■ Exercise aim ■
Pick out each line of the records that includes the string "https", and copy it.

■ Records for this task ■
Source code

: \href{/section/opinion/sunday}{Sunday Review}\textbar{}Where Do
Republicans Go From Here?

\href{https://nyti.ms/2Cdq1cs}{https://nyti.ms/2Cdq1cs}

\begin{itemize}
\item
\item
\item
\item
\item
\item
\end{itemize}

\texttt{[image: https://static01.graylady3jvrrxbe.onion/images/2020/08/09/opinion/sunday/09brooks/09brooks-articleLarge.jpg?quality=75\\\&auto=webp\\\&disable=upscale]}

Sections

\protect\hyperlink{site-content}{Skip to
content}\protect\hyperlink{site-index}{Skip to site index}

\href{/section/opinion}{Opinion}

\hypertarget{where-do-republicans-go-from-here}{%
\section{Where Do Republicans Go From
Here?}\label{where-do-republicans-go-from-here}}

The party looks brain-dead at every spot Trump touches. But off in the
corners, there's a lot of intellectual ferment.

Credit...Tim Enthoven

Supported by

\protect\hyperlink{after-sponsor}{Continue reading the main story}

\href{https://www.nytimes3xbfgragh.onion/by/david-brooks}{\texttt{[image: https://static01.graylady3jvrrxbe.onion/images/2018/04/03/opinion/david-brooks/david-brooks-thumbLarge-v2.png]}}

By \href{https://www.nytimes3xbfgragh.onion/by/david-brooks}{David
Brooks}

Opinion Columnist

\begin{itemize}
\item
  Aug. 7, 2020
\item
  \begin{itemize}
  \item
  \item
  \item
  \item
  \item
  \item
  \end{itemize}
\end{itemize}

■ Answer area ■
\href{https://nyti.ms/2Cdq1cs}{https://nyti.ms/2Cdq1cs}
\texttt{[image: https://static01.graylady3jvrrxbe.onion/images/2020/08/09/opinion/sunday/09brooks/09brooks-articleLarge.jpg?quality=75\\\&auto=webp\\\&disable=upscale]}
\href{https://www.nytimes3xbfgragh.onion/by/david-brooks}{\texttt{[image: https://static01.graylady3jvrrxbe.onion/images/2018/04/03/opinion/david-brooks/david-brooks-thumbLarge-v2.png]}}
By \href{https://www.nytimes3xbfgragh.onion/by/david-brooks}{David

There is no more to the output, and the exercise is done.